# Author Identification
#### Carl Moser, Matthew Beaudouin-Lafon

We did stuff to do things with doodas.

In [10]:
from thinkbayes2 import Suite
from pickle import load
import thinkplot

def getPickle(fileName):
    infile = open(fileName, 'rb+')
    chain = load(infile)
    wordCount = load(infile)
    author = load(infile)
    infile.close()
    return (chain, wordCount, author)

class AuthorId(Suite):
    """
    Bayesian model for author identification.
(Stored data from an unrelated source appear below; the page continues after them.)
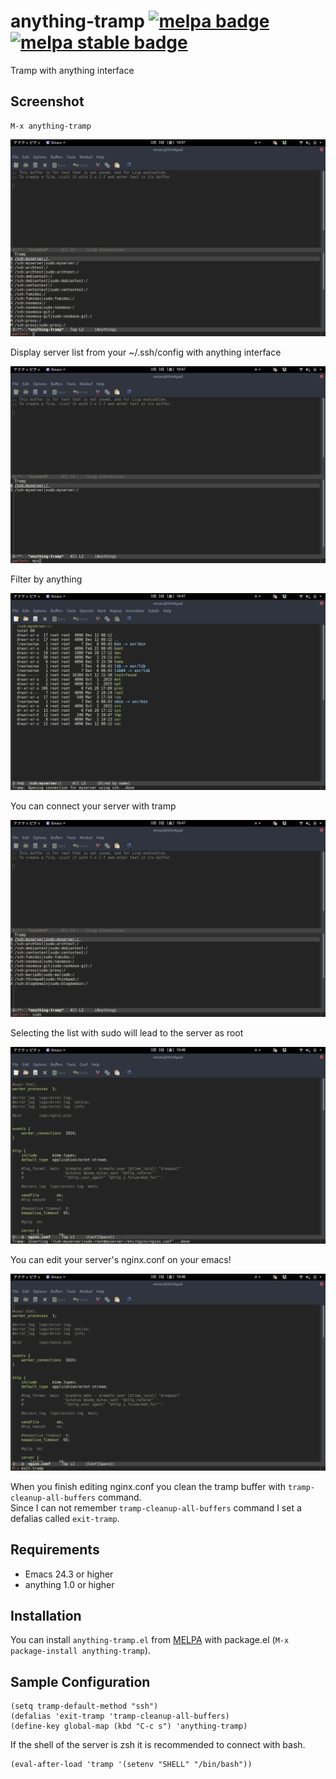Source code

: # anything-tramp [![melpa badge][melpa-badge]][melpa-link] [![melpa stable badge][melpa-stable-badge]][melpa-stable-link]

Tramp with anything interface

## Screenshot

    M-x anything-tramp  

![anything-tramp1](image/image1.png)

Display server list from your ~/.ssh/config with anything interface  

![anything-tramp2](image/image2.png)

Filter by anything  

![anything-tramp3](image/image3.png)

You can connect your server with tramp  

![anything-tramp4](image/image4.png)

Selecting the list with sudo will lead to the server as root  

![anything-tramp5](image/image5.png)

You can edit your server's nginx.conf on your emacs!  

![anything-exit](image/exit.png)

When you finish editing nginx.conf you clean the tramp buffer with `tramp-cleanup-all-buffers` command.  
Since I can not remember `tramp-cleanup-all-buffers` command I set a defalias called `exit-tramp`.  

## Requirements

- Emacs 24.3 or higher
- anything 1.0 or higher

## Installation

You can install `anything-tramp.el` from [MELPA](http://melpa.org) with package.el
(`M-x package-install anything-tramp`).

## Sample Configuration

	(setq tramp-default-method "ssh")
    (defalias 'exit-tramp 'tramp-cleanup-all-buffers)
    (define-key global-map (kbd "C-c s") 'anything-tramp)

If the shell of the server is zsh it is recommended to connect with bash.  

    (eval-after-load 'tramp '(setenv "SHELL" "/bin/bash"))

[melpa-link]: http://melpa.org/#/anything-tramp
[melpa-badge]: http://melpa.org/packages/anything-tramp-badge.svg
[melpa-stable-link]: http://stable.melpa.org/#/anything-tramp
[melpa-stable-badge]: http://stable.melpa.org/packages/anything-tramp-badge.svg
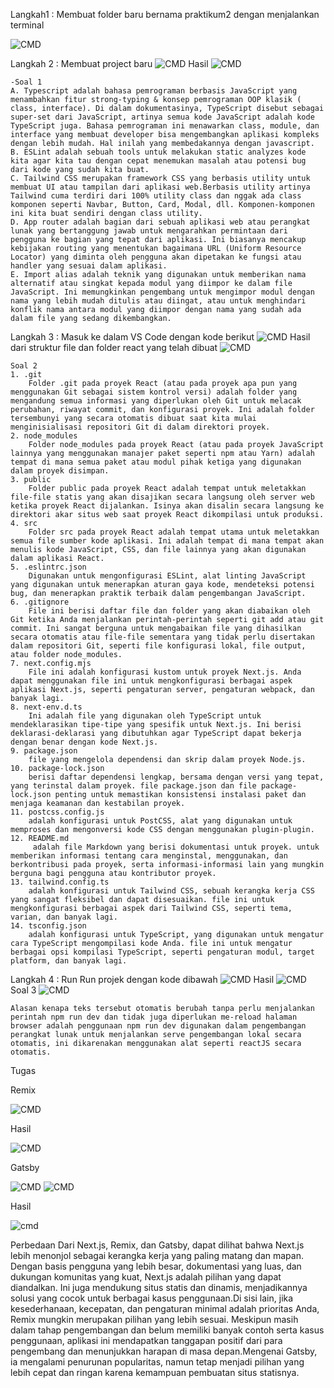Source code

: Langkah1 :
    Membuat folder baru bernama praktikum2 dengan menjalankan terminal 
    
![CMD](/praktikum2/2/img/langkah1.png)

Langkah 2 :
    Membuat project baru
    ![CMD](/praktikum2/2/img/langkah2.1.png)
    Hasil
    ![CMD](/praktikum2/2/img/hasil%20langkah2.1.png)

    -Soal 1
    A. Typescript adalah bahasa pemrograman berbasis JavaScript yang menambahkan fitur strong-typing & konsep pemrograman OOP klasik ( class, interface). Di dalam dokumentasinya, TypeScript disebut sebagai super-set dari JavaScript, artinya semua kode JavaScript adalah kode TypeScript juga. Bahasa pemrograman ini menawarkan class, module, dan interface yang membuat developer bisa mengembangkan aplikasi kompleks dengan lebih mudah. Hal inilah yang membedakannya dengan javascript.
    B. ESLint adalah sebuah tools untuk melakukan static analyzes kode kita agar kita tau dengan cepat menemukan masalah atau potensi bug dari kode yang sudah kita buat.
    C. Tailwind CSS merupakan framework CSS yang berbasis utility untuk membuat UI atau tampilan dari aplikasi web.Berbasis utility artinya Tailwind cuma terdiri dari 100% utility class dan nggak ada class komponen seperti Navbar, Button, Card, Modal, dll. Komponen-komponen ini kita buat sendiri dengan class utility.
    D. App router adalah bagian dari sebuah aplikasi web atau perangkat lunak yang bertanggung jawab untuk mengarahkan permintaan dari pengguna ke bagian yang tepat dari aplikasi. Ini biasanya mencakup kebijakan routing yang menentukan bagaimana URL (Uniform Resource Locator) yang diminta oleh pengguna akan dipetakan ke fungsi atau handler yang sesuai dalam aplikasi.
    E. Import alias adalah teknik yang digunakan untuk memberikan nama alternatif atau singkat kepada modul yang diimpor ke dalam file JavaScript. Ini memungkinkan pengembang untuk mengimpor modul dengan nama yang lebih mudah ditulis atau diingat, atau untuk menghindari konflik nama antara modul yang diimpor dengan nama yang sudah ada dalam file yang sedang dikembangkan.

Langkah 3 :
    Masuk ke dalam VS Code dengan kode berikut
    ![CMD](/praktikum2/2/img/Langkah3.1.png)
    Hasil dari struktur file dan folder react yang telah dibuat
    ![CMD](/praktikum2/2/img/langkah3.2.png)

    Soal 2
    1. .git 
        Folder .git pada proyek React (atau pada proyek apa pun yang menggunakan Git sebagai sistem kontrol versi) adalah folder yang mengandung semua informasi yang diperlukan oleh Git untuk melacak perubahan, riwayat commit, dan konfigurasi proyek. Ini adalah folder tersembunyi yang secara otomatis dibuat saat kita mulai menginisialisasi repositori Git di dalam direktori proyek.
    2. node_modules
        Folder node_modules pada proyek React (atau pada proyek JavaScript lainnya yang menggunakan manajer paket seperti npm atau Yarn) adalah tempat di mana semua paket atau modul pihak ketiga yang digunakan dalam proyek disimpan.
    3. public
        Folder public pada proyek React adalah tempat untuk meletakkan file-file statis yang akan disajikan secara langsung oleh server web ketika proyek React dijalankan. Isinya akan disalin secara langsung ke direktori akar situs web saat proyek React dikompilasi untuk produksi.
    4. src
        Folder src pada proyek React adalah tempat utama untuk meletakkan semua file sumber kode aplikasi. Ini adalah tempat di mana tempat akan menulis kode JavaScript, CSS, dan file lainnya yang akan digunakan dalam aplikasi React.
    5. .eslintrc.json
        Digunakan untuk mengonfigurasi ESLint, alat linting JavaScript yang digunakan untuk menerapkan aturan gaya kode, mendeteksi potensi bug, dan menerapkan praktik terbaik dalam pengembangan JavaScript.
    6. .gitignore
        File ini berisi daftar file dan folder yang akan diabaikan oleh Git ketika Anda menjalankan perintah-perintah seperti git add atau git commit. Ini sangat berguna untuk mengabaikan file yang dihasilkan secara otomatis atau file-file sementara yang tidak perlu disertakan dalam repositori Git, seperti file konfigurasi lokal, file output, atau folder node_modules.
    7. next.config.mjs
        File ini adalah konfigurasi kustom untuk proyek Next.js. Anda dapat menggunakan file ini untuk mengkonfigurasi berbagai aspek aplikasi Next.js, seperti pengaturan server, pengaturan webpack, dan banyak lagi.
    8. next-env.d.ts
        Ini adalah file yang digunakan oleh TypeScript untuk mendeklarasikan tipe-tipe yang spesifik untuk Next.js. Ini berisi deklarasi-deklarasi yang dibutuhkan agar TypeScript dapat bekerja dengan benar dengan kode Next.js.
    9. package.json
        file yang mengelola dependensi dan skrip dalam proyek Node.js.
    10. package-lock.json
        berisi daftar dependensi lengkap, bersama dengan versi yang tepat, yang terinstal dalam proyek. file package.json dan file package-lock.json penting untuk memastikan konsistensi instalasi paket dan menjaga keamanan dan kestabilan proyek.
    11. postcss.config.js
        adalah konfigurasi untuk PostCSS, alat yang digunakan untuk memproses dan mengonversi kode CSS dengan menggunakan plugin-plugin.
    12. README.md
         adalah file Markdown yang berisi dokumentasi untuk proyek. untuk memberikan informasi tentang cara menginstal, menggunakan, dan berkontribusi pada proyek, serta informasi-informasi lain yang mungkin berguna bagi pengguna atau kontributor proyek.
    13. tailwind.config.ts
        adalah konfigurasi untuk Tailwind CSS, sebuah kerangka kerja CSS yang sangat fleksibel dan dapat disesuaikan. file ini untuk mengkonfigurasi berbagai aspek dari Tailwind CSS, seperti tema, varian, dan banyak lagi.
    14. tsconfig.json
        adalah konfigurasi untuk TypeScript, yang digunakan untuk mengatur cara TypeScript mengompilasi kode Anda. file ini untuk mengatur berbagai opsi kompilasi TypeScript, seperti pengaturan modul, target platform, dan banyak lagi.

Langkah 4 : Run
    Run projek dengan kode dibawah
    ![CMD](/praktikum2/2/img/langkah4.1.png)
    Hasil
    ![CMD](/praktikum2/2/img/hasil%20langkah4.1.png)
Soal 3
    ![CMD](/praktikum2/2/img/hasil%20soal%203.png)

    Alasan kenapa teks tersebut otomatis berubah tanpa perlu menjalankan perintah npm run dev dan tidak juga diperlukan me-reload halaman browser adalah penggunaan npm run dev digunakan dalam pengembangan perangkat lunak untuk menjalankan serve pengembangan lokal secara otomatis, ini dikarenakan menggunakan alat seperti reactJS secara otomatis.

Tugas

Remix

![CMD](/praktikum2/2/img/remix.png)

Hasil

![CMD](/praktikum2/2/img/hasil%20remix.png)

Gatsby

![CMD](/praktikum2/2/img/gatsby1.png)
![CMD](/praktikum2/2/img/gatsby2.png)

Hasil

![cmd](/praktikum2/2/img/hasil%20gatsby.png)

Perbedaan 
Dari Next.js, Remix, dan Gatsby, dapat dilihat bahwa Next.js lebih menonjol sebagai kerangka kerja yang paling matang dan mapan. Dengan basis pengguna yang lebih besar, dokumentasi yang luas, dan dukungan komunitas yang kuat, Next.js adalah pilihan yang dapat diandalkan. Ini juga mendukung situs statis dan dinamis, menjadikannya solusi yang cocok untuk berbagai kasus penggunaan.Di sisi lain, jika kesederhanaan, kecepatan, dan pengaturan minimal adalah prioritas Anda, Remix mungkin merupakan pilihan yang lebih sesuai. Meskipun masih dalam tahap pengembangan dan belum memiliki banyak contoh serta kasus penggunaan, aplikasi ini mendapatkan tanggapan positif dari para pengembang dan menunjukkan harapan di masa depan.Mengenai Gatsby, ia mengalami penurunan popularitas, namun tetap menjadi pilihan yang lebih cepat dan ringan karena kemampuan pembuatan situs statisnya.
Uses Markov chains generated from texts who's authors are known as a likelihood function.
    Has a list of {author : MarkovChain objects}
    """
    def __init__(self):
        self.markovChains = {}
        Suite.__init__(self)
    
    def isWorthChecking(self, word):
        worth = True
        for author, prob in self.Items():
            wordCount = self.markovChains[author][1]
            worth = worth and bool(wordCount.get(word))
        return worth
                
    def Likelihood(self, data, hypo):
        """
        data: (string, string)
        hypo: (Markov Chain, Word Count dictionary, Author)
        """
        hypoAuthor = hypo
        chain, wordCount = self.markovChains[hypoAuthor]
        word = data
            
        return wordCount[word]

In [11]:
files = ['Frankenstein.dat', 'GreatExpectations.dat', 'RomeoAndJuliet.dat', 'MobyDick.dat', "The Hitch Hiker's Guide to the Galaxy.dat", 'Twilight.dat']

authorId = AuthorId()

for file in files:
    chain, wordCount, author = getPickle(file)
    authorId[author] = 1
    authorId.markovChains[author] = (chain, wordCount)

In [12]:
f = open('testText.dat', 'rb')
testText = load(f)
f.close()

In [13]:
for author, prob in authorId.Items():
    authorId[author] = 1
    
authorId.Normalize()
maryV = []
charlesV = []
shakeV = []
totalWords = 0
for sentence in testText:
    sentence = ['*'] + sentence
    for word in sentence:
        totalWords += 1
        if authorId.isWorthChecking(word):
            authorId.Update(word)
            
        maryV.append(authorId['Mary Shelley'])
        charlesV.append(authorId['Charles Dickens'])
        shakeV.append(authorId['Shakespeare'])
        
authorId.Print()

Charles Dickens 4.860197789227251e-43
Douglas Adams 0.0
Herman Melville 1.0
Mary Shelley 6.334662243176631e-212
Shakespeare 1.5844206093958314e-246
Stephenie Meyer 9.450347529934758e-162


In [2]:
import matplotlib.pyplot as plt

#for i in (shakeV):
#    print(str(i) + ', ')
x = range(0, len(maryV))
plt.xlabel('Update')
plt.ylabel('Probability')
plt.plot(x, maryV, label='Mary')
plt.plot(x, charlesV, label='Charles')
plt.plot(x, shakeV, label='Shakespeare')
plt.legend(loc='upper center', bbox_to_anchor=(0.5, -0.05),
          fancybox=True, shadow=True, ncol=5)
plt.show()
# for fuck, shit in zip(maryV, charlesV):
#     print(fuck, shit)
# authorId

NameError: name 'maryV' is not defined

Questions:
    - What to do with words that aren't there?
    - "To" appears a lot more than other words. Should it be weighed differently?
    - Integrate sentence lengths